Starting at the line below holding "inspired by SHAP" and stopping at the line holding "during peak seasons", print every line exactly, both ends included, and leave the rest out.

Saved entries
---

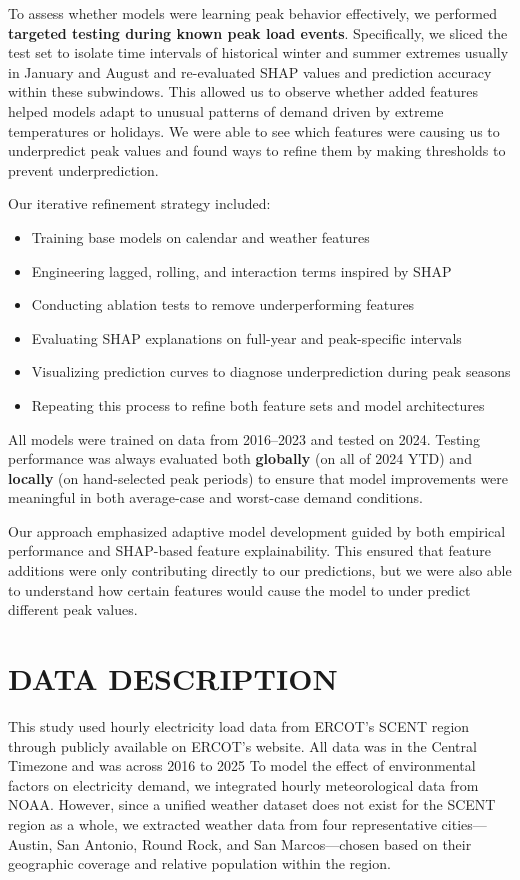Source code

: \documentclass[final,numbered]{ifacconf}
\begin{document}
To assess whether models were learning peak behavior effectively, we performed \textbf{targeted testing during known peak load events}. Specifically, we sliced the test set to isolate time intervals of historical winter and summer extremes usually in January and August and re-evaluated SHAP values and prediction accuracy within these subwindows. This allowed us to observe whether added features helped models adapt to unusual patterns of demand driven by extreme temperatures or holidays. We were able to see which features were causing us to underpredict peak values and found ways to refine them by making thresholds to prevent underprediction.

Our iterative refinement strategy included:
\begin{itemize}
    \item Training base models on  calendar and weather features
    \item Engineering lagged, rolling, and interaction terms inspired by SHAP
    \item Conducting ablation tests to remove underperforming features
    \item Evaluating SHAP explanations on full-year and peak-specific intervals
    \item Visualizing prediction curves to diagnose underprediction during peak seasons
    \item Repeating this process to refine both feature sets and model architectures
\end{itemize}

All models were trained on data from 2016--2023 and tested on 2024. Testing performance was always evaluated both \textbf{globally} (on all of 2024 YTD) and \textbf{locally} (on hand-selected peak periods) to ensure that model improvements were meaningful in both average-case and worst-case demand conditions.

 Our approach emphasized adaptive model development guided by both empirical performance and SHAP-based feature explainability. This ensured that feature additions were only contributing directly to our predictions, but we were also able to understand how certain features would cause the model to under predict different peak values.

\section{DATA DESCRIPTION}

This study used hourly electricity load data from ERCOT’s SCENT region through publicly available on ERCOT's website. All data was in the Central Timezone and was across 2016 to 2025 To model the effect of environmental factors on electricity demand, we integrated hourly meteorological data from NOAA. However, since a unified weather dataset does not exist for the SCENT region as a whole, we extracted weather data from four representative cities—Austin, San Antonio, Round Rock, and San Marcos—chosen based on their geographic coverage and relative population within the region.
\end{document}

---

Response below
    \item Engineering lagged, rolling, and interaction terms inspired by SHAP
    \item Conducting ablation tests to remove underperforming features
    \item Evaluating SHAP explanations on full-year and peak-specific intervals
    \item Visualizing prediction curves to diagnose underprediction during peak seasons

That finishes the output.